Polscy miliarderzy ogołoceni
W ciągu ostatnich 12 miesięcy miliardy złotych straciły największe rekiny warszawskiego parkietu. Największe straty - 4 mld zł - poniósł Leszek Czarnecki.
W tym czasie wartość portfela jego akcji, na który składały się m.in. papiery grupy finansowej Getin Holding, dewelopera LC Corp. oraz pierwszego banku dla zamożnych klientów Noble Banku, skurczyła się dokładnie o 3/4.
Jeszcze rok temu posiadane przez niego akcje tych spółek wyceniano na ponad 5,3 mld zł, dziś są warte dokładnie o 4 mld zł mniej. Czarnecki, który w przeszłości umiejętnie wykorzystał boom w branży finansowej i stworzył imperium zagrażające największym krajowym bankom, stał się ofiarą globalnego kryzysu finansowego. Na całym świecie - od Wall Street po Moskwę - inwestorzy odwrócili się od akcji spółek finansowych. Nie inaczej było w przypadku Getinu, którego kurs mimo relatywnie dobrych wyników finansowych spadł o 74 proc.
Ryszardowi Krauzemu nie wyszła na dobre wolta polegająca na porzuceniu informatycznego Prokomu dla inwestycji w branżę budowlaną (Polnord) i naftową (Petrolinvest). W ciągu roku wartość akcji posiadanych przez inwestora z Wybrzeża, który jest także dużym udziałowcem biochemicznego Biotonu, spadła aż o 81 proc., a giełdowy majątek Krauzego skurczył się o ponad 2,5 mld zł. Obecna jego wartość to 600 mln zł.

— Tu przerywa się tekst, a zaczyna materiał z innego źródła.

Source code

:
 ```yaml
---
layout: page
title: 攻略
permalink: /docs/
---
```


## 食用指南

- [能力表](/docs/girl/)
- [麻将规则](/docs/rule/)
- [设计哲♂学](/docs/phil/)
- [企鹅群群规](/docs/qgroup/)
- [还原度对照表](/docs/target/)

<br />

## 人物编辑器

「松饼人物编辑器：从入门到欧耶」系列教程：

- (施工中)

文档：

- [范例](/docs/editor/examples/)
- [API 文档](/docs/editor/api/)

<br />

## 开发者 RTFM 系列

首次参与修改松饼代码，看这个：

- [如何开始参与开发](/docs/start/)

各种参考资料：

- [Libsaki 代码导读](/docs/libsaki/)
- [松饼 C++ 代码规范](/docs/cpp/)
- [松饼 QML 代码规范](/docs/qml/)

O podobną kwotę (2,69 mld zł) skurczył się majątek Michała Sołowowa. Posiadane przez niego pakiety akcji, m.in. Barlinka, Echo Investment, Cersanitu i Synthosu, przed rokiem kosztowały prawie 4 mld zł - dziś warte są już niespełna 1,3 mld zł.
O nieco mniejszej stracie może mówić Roman Karkosik. Na akcjach m.in. Alchemii, Boryszewa, Hutmenu i Impexmetalu stracił na papierze 1,07 mld zł.
Na tle konkurentów zupełnie inaczej wygląda giełdowy stan posiadania Zygmunta Solorza-Żaka. W ciągu roku pakiet kontrolowanych przez niego spółek giełdowych stracił na wartości tylko 5 proc., czyli 160 mln zł. Teraz są wyceniane na 2,63 mld zł. To głównie efekt tego, że kontrolowany przez Solorza Cyfrowy Polsat skutecznie opierał się bessie, a kapitalizacja tej spółki w ciągu roku zwiększyła się nawet o 7 proc. Dzięki gwałtownej przecenie portfeli akcji innych inwestorów Solorz-Żak po raz pierwszy zyskał miano największego indywidualnego inwestora na GPW.